• About this exercise
Search the records below for "strategy" and copy every line it turns up in.

Stored data entries:
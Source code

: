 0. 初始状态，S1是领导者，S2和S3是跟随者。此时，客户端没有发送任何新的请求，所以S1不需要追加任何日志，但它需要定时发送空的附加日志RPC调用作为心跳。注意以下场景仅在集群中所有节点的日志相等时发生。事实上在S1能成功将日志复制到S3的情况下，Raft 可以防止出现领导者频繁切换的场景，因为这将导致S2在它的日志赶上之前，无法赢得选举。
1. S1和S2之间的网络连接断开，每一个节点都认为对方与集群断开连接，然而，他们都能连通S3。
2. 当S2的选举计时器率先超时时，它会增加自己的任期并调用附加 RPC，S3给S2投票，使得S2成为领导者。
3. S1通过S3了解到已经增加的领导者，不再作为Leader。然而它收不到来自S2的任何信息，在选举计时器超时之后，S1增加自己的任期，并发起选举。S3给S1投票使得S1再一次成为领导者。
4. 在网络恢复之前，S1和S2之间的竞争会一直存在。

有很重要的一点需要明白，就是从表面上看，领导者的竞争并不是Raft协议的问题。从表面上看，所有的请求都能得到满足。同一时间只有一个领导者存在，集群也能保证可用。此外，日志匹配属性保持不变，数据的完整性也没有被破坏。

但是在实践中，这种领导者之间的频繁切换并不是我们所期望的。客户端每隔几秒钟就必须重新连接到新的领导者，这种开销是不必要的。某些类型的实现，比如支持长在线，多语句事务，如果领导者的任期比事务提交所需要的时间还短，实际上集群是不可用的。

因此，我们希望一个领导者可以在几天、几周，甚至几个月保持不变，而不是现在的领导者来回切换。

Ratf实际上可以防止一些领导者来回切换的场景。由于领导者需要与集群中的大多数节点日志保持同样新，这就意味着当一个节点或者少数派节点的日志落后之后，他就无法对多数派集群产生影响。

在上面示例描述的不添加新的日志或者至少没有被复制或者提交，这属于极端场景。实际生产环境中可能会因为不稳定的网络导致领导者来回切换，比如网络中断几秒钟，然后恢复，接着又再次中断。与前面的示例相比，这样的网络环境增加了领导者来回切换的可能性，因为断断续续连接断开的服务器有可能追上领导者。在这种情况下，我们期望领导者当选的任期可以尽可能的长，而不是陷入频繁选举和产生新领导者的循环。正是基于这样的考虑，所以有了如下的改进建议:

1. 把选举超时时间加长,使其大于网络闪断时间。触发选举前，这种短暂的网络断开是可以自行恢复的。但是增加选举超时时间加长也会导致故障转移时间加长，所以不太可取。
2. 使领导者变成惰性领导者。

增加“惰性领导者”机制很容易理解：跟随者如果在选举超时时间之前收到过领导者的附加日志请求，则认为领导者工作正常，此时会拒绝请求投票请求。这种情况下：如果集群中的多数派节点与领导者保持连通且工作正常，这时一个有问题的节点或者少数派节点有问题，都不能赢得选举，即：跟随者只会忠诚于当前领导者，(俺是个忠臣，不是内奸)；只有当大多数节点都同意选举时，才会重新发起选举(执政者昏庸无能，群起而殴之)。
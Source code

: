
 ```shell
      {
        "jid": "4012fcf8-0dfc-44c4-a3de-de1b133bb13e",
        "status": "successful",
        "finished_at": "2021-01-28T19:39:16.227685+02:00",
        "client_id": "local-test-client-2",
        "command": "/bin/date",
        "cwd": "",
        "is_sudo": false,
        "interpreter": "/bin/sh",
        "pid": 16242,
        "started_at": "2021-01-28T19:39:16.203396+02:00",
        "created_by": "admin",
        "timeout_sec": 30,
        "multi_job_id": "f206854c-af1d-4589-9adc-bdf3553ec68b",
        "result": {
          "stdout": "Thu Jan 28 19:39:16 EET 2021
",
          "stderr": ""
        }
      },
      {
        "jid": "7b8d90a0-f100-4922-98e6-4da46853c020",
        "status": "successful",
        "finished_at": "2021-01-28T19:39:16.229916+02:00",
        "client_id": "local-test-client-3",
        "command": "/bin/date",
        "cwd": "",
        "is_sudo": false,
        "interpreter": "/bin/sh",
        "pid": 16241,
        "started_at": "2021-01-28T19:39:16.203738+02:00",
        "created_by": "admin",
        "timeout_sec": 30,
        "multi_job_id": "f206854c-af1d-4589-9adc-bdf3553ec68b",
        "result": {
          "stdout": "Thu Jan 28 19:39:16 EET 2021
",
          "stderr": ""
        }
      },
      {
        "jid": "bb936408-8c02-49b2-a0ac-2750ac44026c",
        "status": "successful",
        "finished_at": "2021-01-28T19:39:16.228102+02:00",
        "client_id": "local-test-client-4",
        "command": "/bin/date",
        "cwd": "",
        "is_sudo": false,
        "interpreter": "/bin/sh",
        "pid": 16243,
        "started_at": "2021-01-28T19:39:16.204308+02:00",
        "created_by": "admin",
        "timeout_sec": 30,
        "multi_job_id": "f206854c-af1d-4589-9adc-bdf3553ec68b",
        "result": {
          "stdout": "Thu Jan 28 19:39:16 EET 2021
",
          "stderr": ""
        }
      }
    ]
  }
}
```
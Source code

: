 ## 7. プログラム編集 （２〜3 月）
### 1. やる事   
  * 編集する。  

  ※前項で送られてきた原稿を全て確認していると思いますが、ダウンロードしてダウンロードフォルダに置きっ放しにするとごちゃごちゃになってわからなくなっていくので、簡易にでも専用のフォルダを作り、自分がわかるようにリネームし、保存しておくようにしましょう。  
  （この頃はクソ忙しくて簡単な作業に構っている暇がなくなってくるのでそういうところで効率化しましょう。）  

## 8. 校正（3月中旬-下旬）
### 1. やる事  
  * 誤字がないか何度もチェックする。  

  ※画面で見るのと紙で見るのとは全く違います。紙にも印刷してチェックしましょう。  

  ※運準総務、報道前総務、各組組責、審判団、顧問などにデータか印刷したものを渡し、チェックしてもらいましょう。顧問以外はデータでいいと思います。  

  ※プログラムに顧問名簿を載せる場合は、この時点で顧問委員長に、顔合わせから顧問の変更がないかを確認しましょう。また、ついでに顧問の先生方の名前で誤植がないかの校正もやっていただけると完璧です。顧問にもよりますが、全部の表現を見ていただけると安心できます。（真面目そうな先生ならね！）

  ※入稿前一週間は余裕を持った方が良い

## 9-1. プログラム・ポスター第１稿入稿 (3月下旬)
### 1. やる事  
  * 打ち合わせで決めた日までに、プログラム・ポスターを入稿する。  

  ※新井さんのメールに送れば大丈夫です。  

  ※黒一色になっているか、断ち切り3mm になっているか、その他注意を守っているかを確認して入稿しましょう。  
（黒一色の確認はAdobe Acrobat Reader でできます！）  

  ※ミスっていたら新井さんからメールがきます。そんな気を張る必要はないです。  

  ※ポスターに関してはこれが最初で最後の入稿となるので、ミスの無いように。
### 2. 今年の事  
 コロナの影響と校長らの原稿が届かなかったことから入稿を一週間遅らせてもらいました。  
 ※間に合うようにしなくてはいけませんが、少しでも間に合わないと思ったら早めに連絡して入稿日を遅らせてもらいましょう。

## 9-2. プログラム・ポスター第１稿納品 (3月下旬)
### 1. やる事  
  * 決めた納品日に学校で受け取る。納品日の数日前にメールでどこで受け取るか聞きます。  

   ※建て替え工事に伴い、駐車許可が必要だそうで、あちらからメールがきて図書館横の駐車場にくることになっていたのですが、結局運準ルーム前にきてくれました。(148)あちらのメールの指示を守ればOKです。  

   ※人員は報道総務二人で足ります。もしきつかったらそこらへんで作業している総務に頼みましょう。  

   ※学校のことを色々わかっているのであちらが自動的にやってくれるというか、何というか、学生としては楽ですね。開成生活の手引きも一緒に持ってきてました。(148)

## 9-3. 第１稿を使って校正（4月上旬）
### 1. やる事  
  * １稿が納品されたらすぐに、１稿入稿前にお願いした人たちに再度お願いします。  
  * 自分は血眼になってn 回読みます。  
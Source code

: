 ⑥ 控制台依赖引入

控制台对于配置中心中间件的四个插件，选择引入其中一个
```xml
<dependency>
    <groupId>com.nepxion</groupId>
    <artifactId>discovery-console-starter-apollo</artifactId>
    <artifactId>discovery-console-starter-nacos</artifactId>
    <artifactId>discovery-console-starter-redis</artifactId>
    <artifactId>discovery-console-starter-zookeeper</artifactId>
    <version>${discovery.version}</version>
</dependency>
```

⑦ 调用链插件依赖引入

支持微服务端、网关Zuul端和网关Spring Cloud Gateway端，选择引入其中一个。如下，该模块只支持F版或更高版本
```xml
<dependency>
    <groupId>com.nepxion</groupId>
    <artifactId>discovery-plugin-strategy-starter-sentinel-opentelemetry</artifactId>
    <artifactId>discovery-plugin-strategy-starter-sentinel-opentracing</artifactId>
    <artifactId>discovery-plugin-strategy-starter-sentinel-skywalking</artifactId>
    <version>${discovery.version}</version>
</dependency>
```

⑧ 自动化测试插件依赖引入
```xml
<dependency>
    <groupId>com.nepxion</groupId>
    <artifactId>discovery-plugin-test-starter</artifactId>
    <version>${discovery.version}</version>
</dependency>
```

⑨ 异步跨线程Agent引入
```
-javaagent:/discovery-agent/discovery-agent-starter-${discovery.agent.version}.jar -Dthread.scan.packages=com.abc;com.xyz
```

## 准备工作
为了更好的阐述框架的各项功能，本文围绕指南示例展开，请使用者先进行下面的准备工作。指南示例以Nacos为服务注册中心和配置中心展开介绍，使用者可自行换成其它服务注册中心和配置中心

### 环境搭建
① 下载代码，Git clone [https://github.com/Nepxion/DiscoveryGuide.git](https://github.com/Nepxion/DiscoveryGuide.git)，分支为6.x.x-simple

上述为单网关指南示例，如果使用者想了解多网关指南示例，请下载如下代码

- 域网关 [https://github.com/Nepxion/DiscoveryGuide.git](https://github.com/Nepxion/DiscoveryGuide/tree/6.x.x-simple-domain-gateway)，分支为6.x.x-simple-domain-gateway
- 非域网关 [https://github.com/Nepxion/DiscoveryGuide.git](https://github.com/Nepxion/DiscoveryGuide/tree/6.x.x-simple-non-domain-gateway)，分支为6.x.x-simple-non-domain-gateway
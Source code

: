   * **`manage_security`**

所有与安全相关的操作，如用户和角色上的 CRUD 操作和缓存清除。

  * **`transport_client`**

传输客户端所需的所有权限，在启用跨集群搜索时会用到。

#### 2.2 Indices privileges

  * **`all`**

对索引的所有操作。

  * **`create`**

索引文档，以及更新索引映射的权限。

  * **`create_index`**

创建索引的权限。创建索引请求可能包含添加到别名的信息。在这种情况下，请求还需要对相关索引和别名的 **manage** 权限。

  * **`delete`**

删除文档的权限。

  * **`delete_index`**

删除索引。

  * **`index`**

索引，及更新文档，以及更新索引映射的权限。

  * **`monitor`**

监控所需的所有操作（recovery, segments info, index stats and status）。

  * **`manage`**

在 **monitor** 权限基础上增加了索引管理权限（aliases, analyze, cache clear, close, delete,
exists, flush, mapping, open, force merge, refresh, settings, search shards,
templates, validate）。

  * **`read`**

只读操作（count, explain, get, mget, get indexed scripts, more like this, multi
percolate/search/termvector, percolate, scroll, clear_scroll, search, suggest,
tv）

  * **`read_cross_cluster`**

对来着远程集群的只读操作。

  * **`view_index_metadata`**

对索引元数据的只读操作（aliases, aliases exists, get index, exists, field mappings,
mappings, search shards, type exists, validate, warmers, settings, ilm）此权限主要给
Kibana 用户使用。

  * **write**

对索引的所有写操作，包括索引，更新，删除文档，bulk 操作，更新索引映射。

• Response box
    <artifactId>discovery-plugin-strategy-starter-sentinel-opentelemetry</artifactId>
    <artifactId>discovery-plugin-strategy-starter-sentinel-opentracing</artifactId>
    <artifactId>discovery-plugin-strategy-starter-sentinel-skywalking</artifactId>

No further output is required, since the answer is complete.